Sensitivity to hypoxic/ischemic injury is known to change with development. Data from the National Collaborative Perinatal Project showed that periventricular leukomalacia peaked at 32–35 wk gestation, whereas hypertrophic astrocytes peaked at 36–44 wk gestation (8). Early differentiating oligodendrocytes were shown to be more vulnerable to free radical injury and cytokine injury compared with mature oligodendrocytes (9,10).

Whether microglia also have a maturation-dependent response to injury is unknown, so we determined the vulnerability of microglia to ischemia-like injury and their response to an inflammatory stimulus as a function of age in culture. Microglia that were isolated from newborn mouse brain were challenged with glucose deprivation (GD), serum deprivation (SD), or oxygen-glucose deprivation (OGD). Cell death, cytokine release, and extent of apoptosis were measured after increasing durations in culture. A preliminary report has appeared (11).

METHODS

Microglial cultures.

Cultures were prepared as described previously by us and others (1214) by shaking off from mixed glial cultures. In brief, mixed glial cultures were prepared from postnatal day 1–3 Swiss Webster mice (Simonsen, Gilroy, CA) according to a protocol approved by the Stanford University Animal Care and Use Committee. Animals were anesthetized before decapitation, and cerebral hemispheres were removed and freed of meninges.
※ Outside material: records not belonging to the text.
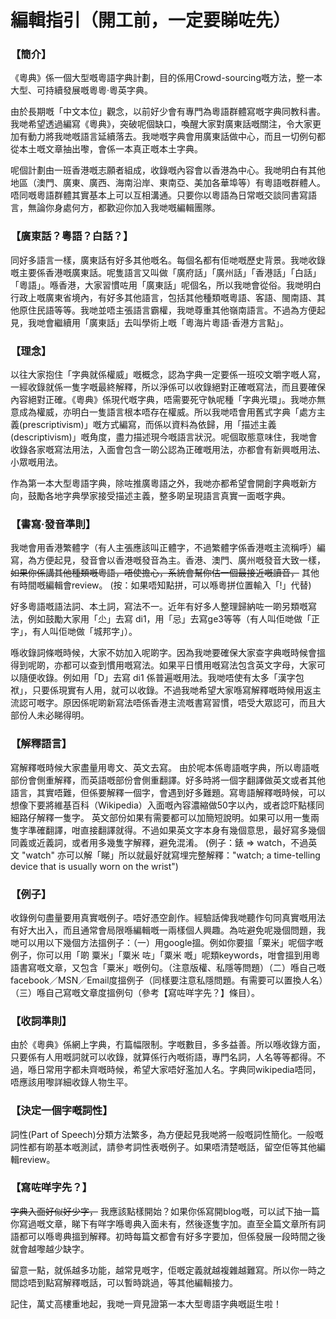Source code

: # 編輯指引（開工前，一定要睇咗先）

### 【簡介】

《粵典》係一個大型嘅粵語字典計劃，目的係用Crowd-sourcing嘅方法，整一本大型、可持續發展嘅粵粵‧粵英字典。

由於長期嘅「中文本位」觀念，以前好少會有專門為粵語群體寫嘅字典同教科書。我哋希望透過編寫《粵典》，突破呢個缺口，喚醒大家對廣東話嘅關注，令大家更加有動力將我哋嘅語言延續落去。我哋嘅字典會用廣東話做中心，而且一切例句都從本土嘅文章抽出嚟，會係一本真正嘅本土字典。

呢個計劃由一班香港嘅志願者組成，收錄嘅內容會以香港為中心。我哋明白有其他地區（澳門、廣東、廣西、海南沿岸、東南亞、美加各華埠等）有粵語嘅群體人。唔同嘅粵語群體其實基本上可以互相溝通。只要你以粵語為日常嘅交談同書寫語言，無論你身處何方，都歡迎你加入我哋嘅編輯團隊。

### 【廣東話？粵語？白話？】

同好多語言一樣，廣東話有好多其他嘅名。每個名都有佢哋嘅歷史背景。我哋收錄嘅主要係香港嘅廣東話。呢隻語言又叫做「廣府話」「廣州話」「香港話」「白話」「粵語」。喺香港，大家習慣咗用「廣東話」呢個名，所以我哋會從俗。我哋明白行政上嘅廣東省境內，有好多其他語言，包括其他種類嘅粵語、客語、閩南語、其他原住民語等等。我哋並唔主張語言霸權，我哋尊重其他嶺南語言。不過為方便起見，我哋會繼續用「廣東話」去叫學術上嘅「粵海片粵語‧香港方言點」。

### 【理念】

以往大家抱住「字典就係權威」嘅概念，認為字典一定要係一班咬文嚼字嘅人寫，一經收錄就係一隻字嘅最終解釋，所以淨係可以收錄絕對正確嘅寫法，而且要確保內容絕對正確。《粵典》係現代嘅字典，唔需要死守執呢種「字典光環」。我哋亦無意成為權威，亦明白一隻語言根本唔存在權威。所以我哋唔會用舊式字典「處方主義(prescriptivism)」嘅方式編寫，而係以資料為依歸，用「描述主義(descriptivism)」嘅角度，盡力描述現今嘅語言狀況。呢個取態意味住，我哋會收錄各家嘅寫法用法，入面會包含一啲公認為正確嘅用法，亦都會有新興嘅用法、小眾嘅用法。

作為第一本大型粵語字典，除咗推廣粵語之外，我哋亦都希望會開創字典嘅新方向，鼓勵各地字典學家接受描述主義，整多啲呈現語言真實一面嘅字典。

### 【書寫‧發音準則】

我哋會用香港繁體字（有人主張應該叫正體字，不過繁體字係香港嘅主流稱呼）編寫，為方便起見，發音會以香港嘅發音為主。香港、澳門、廣州嘅發音大致一樣， ~~如果你係講其他種類嘅粵語，唔使擔心，系統會幫你估一個最接近嘅讀音，~~ 其他有時間嘅編輯會review。 (按：如果唔知點拼，可以喺粵拼位置輸入「!」代替)

好多粵語嘅語法詞、本土詞，寫法不一。近年有好多人整理歸納咗一啲另類嘅寫法，例如鼓勵大家用「尐」去寫 di1，用「忌」去寫ge3等等（有人叫佢哋做「正字」，有人叫佢哋做「城邦字」）。

喺收錄詞條嘅時候，大家不妨加入呢啲字。因為我哋要確保大家查字典嘅時候會搵得到呢啲，亦都可以查到慣用嘅寫法。如果平日慣用嘅寫法包含英文字母，大家可以隨便收錄。例如用「D」去寫 di1 係普遍嘅用法。我哋唔使有太多「漢字包袱」，只要係現實有人用，就可以收錄。不過我哋希望大家喺寫解釋嘅時候用返主流認可嘅字。原因係呢啲新寫法唔係香港主流嘅書寫習慣，唔受大眾認可，而且大部份人未必睇得明。

### 【解釋語言】

寫解釋嘅時候大家盡量用粵文、英文去寫。 由於呢本係粵語嘅字典，所以粵語嘅部份會側重解釋，而英語嘅部份會側重翻譯。好多時將一個字翻譯做英文或者其他語言，其實唔難，但係要解釋一個字，會遇到好多難題。寫粵語解釋嘅時候，可以想像下要將維基百科（Wikipedia）入面嘅內容濃縮做50字以內，或者諗吓點樣同細路仔解釋一隻字。 英文部份如果有需要都可以加簡短說明。如果可以用一隻兩隻字準確翻譯，咁直接翻譯就得。不過如果英文字本身有幾個意思，最好寫多幾個同義或近義詞，或者用多幾隻字解釋，避免混淆。 (例子：錶 => watch，不過英文 "watch" 亦可以解「睇」所以就最好就寫埋完整解釋："watch; a time-telling device that is usually worn on the wrist")

### 【例子】

收錄例句盡量要用真實嘅例子。唔好憑空創作。經驗話俾我哋聽作句同真實嘅用法有好大出入，而且通常會局限喺編輯嘅一兩樣個人興趣。為咗避免呢幾個問題，我哋可以用以下幾個方法搵例子：（一）用google搵。例如你要搵「粟米」呢個字嘅例子，你可以用「啲 粟米」「粟米 咗」「粟米 嘅」呢類keywords，咁會搵到用粵語書寫嘅文章，又包含「粟米」嘅例句。（注意版權、私隱等問題）（二）喺自己嘅facebook／MSN／Email度搵例子（同樣要注意私隱問題。有需要可以置換人名）（三）喺自己寫嘅文章度搵例句（參考【寫咗咩字先？】條目）。

### 【收詞準則】

由於《粵典》係網上字典，冇篇幅限制。字嘅數目，多多益善。所以喺收錄方面，只要係有人用嘅詞就可以收錄，就算係行內嘅術語，專門名詞，人名等等都得。不過，喺日常用字都未齊嘅時候，希望大家唔好濫加人名。字典同wikipedia唔同，唔應該用嚟詳細收錄人物生平。

### 【決定一個字嘅詞性】

詞性(Part of Speech)分類方法繁多，為方便起見我哋將一般嘅詞性簡化。一般嘅詞性都有啲基本嘅測試，請參考詞性表嘅例子。如果唔清楚嘅話，留空佢等其他編輯review。

### 【寫咗咩字先？】

~~字典入面好似好少字，~~ 我應該點樣開始？如果你係寫開blog嘅，可以試下抽一篇你寫過嘅文章，睇下有咩字喺粵典入面未有，然後逐隻字加。直至全篇文章所有詞語都可以喺粵典搵到解釋。初時每篇文都會有好多字要加，但係發展一段時間之後就會越嚟越少缺字。

留意一點，就係越多功能，越常見嘅字，佢嘅定義就越複雜越難寫。所以你一時之間諗唔到點寫解釋嘅話，可以暫時跳過，等其他編輯接力。

記住，萬丈高樓重地起，我哋一齊見證第一本大型粵語字典嘅誔生啦！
Minced pooled tissue was treated with 0.25% trypsin, centrifuged, and dissociated into a single-cell suspension by gentle trituration. Cells were plated at a density of 2 hemispheres per 10 mL in Eagle's minimal essential medium (GIBCO, Grand Island, NY) supplemented with 10% equine serum (Hyclone, Logan, UT), 10% fetal bovine serum (Hyclone), 21 mM (final concentration) glucose (Sigma Chemical Co., St. Louis, MO), and 10 ng/mL epidermal growth factor (Sigma Chemical Co.) in flasks. Cells were incubated at 37°C in a 5% CO2 incubator. Medium was changed on day in vitro (DIV) 2–3. Microglia were harvested from mixed glial cultures between DIV 7 and 14. After shaking at 160 rpm for 30 min on an orbital shaker, medium from cultures was collected and centrifuged at 800 × g for 10 min. Plates were coated with Collagen I (50 μg/mL; Sigma Chemical Co.) for 10 min. Microglia were plated at a density of 3 × 105 cells/mL in Eagle's minimal essential medium (GIBCO) supplemented with 5% equine serum (Hyclone), 5% fetal bovine serum (Hyclone), and 2 mM glutamine. After 1 h, wells were washed with medium to remove unattached astrocytes. Macrophage colony-stimulating factor (Sigma Chemical Co.) then was added (100 ng/mL), and cells were used for experiments after 2–17 d.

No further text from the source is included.